◆ **Task**:
Scan the records for "Estado" and copy each line that contains it.

◆ **Data to use**:
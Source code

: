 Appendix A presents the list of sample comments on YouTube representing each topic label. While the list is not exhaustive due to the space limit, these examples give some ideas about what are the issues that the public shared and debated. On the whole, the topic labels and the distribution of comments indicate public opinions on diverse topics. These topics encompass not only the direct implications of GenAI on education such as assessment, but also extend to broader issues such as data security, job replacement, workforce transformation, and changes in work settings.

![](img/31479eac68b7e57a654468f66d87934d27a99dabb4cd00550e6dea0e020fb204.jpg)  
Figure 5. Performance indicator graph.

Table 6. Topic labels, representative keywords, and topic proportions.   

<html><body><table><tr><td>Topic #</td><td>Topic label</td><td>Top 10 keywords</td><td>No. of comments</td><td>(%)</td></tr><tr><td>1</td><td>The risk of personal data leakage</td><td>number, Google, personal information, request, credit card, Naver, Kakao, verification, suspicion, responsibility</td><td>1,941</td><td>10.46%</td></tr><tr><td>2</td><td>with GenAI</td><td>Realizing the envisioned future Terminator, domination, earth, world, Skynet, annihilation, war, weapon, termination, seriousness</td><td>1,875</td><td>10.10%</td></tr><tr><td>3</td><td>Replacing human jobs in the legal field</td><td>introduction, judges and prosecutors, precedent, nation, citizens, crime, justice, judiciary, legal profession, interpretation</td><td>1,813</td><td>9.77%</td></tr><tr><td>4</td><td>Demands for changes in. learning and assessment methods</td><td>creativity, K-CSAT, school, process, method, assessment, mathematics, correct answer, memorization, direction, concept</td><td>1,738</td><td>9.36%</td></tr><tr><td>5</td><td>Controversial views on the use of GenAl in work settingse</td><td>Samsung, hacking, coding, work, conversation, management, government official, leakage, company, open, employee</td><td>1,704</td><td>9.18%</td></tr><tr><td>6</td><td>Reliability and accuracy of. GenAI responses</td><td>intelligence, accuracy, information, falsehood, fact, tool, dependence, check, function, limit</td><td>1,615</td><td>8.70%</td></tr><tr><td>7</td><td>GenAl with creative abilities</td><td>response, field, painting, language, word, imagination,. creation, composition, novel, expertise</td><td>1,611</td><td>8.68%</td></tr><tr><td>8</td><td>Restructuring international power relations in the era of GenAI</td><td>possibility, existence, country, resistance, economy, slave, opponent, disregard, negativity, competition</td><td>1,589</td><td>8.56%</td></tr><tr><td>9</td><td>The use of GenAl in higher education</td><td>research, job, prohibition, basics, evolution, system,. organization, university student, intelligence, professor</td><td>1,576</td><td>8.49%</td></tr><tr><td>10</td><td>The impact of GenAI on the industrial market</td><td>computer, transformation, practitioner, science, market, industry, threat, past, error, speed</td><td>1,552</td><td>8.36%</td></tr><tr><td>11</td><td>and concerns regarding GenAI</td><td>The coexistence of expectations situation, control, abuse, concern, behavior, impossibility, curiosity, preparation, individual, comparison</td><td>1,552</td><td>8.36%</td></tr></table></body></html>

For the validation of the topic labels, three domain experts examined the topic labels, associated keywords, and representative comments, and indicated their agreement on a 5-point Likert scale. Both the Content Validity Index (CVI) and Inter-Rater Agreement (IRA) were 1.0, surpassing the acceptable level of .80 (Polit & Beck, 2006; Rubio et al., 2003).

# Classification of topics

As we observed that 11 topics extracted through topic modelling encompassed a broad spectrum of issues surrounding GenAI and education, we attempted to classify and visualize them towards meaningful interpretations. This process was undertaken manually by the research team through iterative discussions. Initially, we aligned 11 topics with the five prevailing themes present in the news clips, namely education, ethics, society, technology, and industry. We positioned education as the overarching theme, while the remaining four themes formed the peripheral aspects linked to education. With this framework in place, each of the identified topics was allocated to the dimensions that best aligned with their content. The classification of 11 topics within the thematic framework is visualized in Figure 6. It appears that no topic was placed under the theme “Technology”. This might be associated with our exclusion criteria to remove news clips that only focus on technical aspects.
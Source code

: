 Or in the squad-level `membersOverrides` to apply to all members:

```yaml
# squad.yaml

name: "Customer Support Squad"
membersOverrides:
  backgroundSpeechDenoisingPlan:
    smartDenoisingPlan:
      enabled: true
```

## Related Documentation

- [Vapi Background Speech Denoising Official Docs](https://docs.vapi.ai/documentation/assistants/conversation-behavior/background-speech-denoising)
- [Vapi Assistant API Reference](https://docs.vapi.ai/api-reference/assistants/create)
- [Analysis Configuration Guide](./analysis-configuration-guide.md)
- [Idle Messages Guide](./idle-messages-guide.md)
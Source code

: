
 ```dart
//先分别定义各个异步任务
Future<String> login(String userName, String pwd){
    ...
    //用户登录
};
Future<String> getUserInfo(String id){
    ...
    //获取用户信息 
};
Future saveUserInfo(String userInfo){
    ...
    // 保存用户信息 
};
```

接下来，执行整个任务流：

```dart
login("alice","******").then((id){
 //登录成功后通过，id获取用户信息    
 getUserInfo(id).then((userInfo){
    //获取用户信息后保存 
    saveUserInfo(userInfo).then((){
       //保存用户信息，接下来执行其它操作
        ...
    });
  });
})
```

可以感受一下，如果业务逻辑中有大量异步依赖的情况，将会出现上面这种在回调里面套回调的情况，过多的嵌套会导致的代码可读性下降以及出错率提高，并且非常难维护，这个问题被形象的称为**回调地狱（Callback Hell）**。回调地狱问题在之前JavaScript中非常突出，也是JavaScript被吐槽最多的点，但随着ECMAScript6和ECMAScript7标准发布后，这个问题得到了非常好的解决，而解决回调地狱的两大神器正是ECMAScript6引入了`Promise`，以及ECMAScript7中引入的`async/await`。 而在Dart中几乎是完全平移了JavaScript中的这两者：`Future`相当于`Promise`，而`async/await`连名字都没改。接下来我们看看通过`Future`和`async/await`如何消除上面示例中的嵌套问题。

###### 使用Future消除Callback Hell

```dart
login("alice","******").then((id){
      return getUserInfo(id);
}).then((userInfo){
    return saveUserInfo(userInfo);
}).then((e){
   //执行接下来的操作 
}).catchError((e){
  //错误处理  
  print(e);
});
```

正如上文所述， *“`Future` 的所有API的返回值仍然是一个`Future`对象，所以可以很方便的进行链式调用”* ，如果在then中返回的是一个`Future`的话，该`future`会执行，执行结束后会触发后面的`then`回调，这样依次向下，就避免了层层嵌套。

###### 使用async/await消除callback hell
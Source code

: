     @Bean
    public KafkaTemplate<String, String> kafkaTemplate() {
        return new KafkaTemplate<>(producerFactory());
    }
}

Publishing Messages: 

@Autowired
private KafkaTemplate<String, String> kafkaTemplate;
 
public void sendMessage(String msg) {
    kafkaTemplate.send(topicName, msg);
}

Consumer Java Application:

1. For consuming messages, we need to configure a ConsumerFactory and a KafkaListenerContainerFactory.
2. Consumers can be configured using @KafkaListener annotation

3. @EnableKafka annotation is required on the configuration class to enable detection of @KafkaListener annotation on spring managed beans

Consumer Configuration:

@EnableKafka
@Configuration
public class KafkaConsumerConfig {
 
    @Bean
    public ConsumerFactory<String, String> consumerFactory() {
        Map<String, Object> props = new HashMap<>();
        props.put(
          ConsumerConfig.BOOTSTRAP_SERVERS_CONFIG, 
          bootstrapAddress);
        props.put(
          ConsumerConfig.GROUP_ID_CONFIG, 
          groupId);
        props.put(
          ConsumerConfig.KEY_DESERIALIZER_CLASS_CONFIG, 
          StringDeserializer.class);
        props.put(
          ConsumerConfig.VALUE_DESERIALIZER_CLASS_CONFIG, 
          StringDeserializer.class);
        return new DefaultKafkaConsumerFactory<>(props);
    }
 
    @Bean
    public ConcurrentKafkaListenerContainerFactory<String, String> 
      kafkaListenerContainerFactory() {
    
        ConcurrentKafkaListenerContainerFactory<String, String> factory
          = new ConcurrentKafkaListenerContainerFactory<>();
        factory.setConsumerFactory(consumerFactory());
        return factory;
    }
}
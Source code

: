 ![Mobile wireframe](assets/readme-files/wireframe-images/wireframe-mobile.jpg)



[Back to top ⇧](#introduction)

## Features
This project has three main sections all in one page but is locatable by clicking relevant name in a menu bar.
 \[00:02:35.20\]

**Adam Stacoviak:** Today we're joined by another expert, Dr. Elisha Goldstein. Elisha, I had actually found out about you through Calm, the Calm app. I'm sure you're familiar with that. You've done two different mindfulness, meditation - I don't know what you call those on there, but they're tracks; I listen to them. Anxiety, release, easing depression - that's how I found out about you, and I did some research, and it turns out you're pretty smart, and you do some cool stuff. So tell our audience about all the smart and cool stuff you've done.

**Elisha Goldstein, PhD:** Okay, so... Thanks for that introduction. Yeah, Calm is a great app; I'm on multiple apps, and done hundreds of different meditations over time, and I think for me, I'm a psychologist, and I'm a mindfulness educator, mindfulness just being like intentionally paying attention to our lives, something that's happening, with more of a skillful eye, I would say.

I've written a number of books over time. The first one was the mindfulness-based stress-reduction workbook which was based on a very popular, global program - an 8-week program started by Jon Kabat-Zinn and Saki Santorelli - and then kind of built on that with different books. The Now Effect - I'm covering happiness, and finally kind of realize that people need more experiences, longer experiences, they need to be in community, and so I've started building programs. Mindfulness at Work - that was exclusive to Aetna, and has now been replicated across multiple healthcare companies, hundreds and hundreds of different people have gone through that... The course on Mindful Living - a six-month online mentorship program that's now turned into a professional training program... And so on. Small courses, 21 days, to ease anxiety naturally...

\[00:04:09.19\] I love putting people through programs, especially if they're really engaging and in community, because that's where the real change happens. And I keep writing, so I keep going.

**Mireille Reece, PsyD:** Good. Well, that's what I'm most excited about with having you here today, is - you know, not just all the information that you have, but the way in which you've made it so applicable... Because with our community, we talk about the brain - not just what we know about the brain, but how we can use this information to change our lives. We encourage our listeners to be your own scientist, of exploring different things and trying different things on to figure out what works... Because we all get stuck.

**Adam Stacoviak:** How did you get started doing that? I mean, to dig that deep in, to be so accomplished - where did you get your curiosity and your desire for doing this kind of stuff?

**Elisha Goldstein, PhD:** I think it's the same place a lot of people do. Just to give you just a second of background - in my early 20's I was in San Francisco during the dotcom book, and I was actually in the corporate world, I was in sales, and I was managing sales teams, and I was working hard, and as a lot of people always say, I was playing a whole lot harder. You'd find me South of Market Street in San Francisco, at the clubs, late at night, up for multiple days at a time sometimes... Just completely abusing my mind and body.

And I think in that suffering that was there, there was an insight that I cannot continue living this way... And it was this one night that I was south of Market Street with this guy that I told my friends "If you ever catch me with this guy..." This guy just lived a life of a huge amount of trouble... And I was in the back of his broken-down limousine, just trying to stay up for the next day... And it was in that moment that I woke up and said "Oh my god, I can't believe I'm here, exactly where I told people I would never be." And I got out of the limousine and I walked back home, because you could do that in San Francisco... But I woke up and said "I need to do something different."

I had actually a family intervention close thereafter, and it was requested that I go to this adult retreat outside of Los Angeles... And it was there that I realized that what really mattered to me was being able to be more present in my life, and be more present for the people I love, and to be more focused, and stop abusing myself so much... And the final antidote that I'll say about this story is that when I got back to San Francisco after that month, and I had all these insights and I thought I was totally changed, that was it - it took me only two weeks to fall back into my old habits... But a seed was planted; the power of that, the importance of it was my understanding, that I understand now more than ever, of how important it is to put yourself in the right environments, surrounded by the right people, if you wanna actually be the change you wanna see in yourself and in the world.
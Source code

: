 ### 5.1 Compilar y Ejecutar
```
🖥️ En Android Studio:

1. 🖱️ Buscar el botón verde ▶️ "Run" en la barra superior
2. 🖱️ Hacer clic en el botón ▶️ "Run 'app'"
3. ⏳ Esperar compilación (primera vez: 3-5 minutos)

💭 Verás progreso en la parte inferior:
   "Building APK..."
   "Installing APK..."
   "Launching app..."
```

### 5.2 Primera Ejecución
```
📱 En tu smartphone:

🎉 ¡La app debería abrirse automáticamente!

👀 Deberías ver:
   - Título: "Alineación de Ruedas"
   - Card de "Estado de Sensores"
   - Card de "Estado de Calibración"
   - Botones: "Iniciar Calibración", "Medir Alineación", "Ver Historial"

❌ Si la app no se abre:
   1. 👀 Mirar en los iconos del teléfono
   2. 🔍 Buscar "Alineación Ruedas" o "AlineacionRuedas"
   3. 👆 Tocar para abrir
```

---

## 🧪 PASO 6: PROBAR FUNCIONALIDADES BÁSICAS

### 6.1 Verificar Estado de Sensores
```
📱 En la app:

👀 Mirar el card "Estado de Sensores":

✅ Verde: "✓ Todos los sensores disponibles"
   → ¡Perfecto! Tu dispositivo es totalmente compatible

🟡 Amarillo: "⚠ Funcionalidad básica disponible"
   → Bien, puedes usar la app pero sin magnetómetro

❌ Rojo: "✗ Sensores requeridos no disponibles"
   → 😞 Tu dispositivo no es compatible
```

◆ **Result for this exercise**:
   - Card de "Estado de Sensores"
   - Card de "Estado de Calibración"
### 6.1 Verificar Estado de Sensores
👀 Mirar el card "Estado de Sensores":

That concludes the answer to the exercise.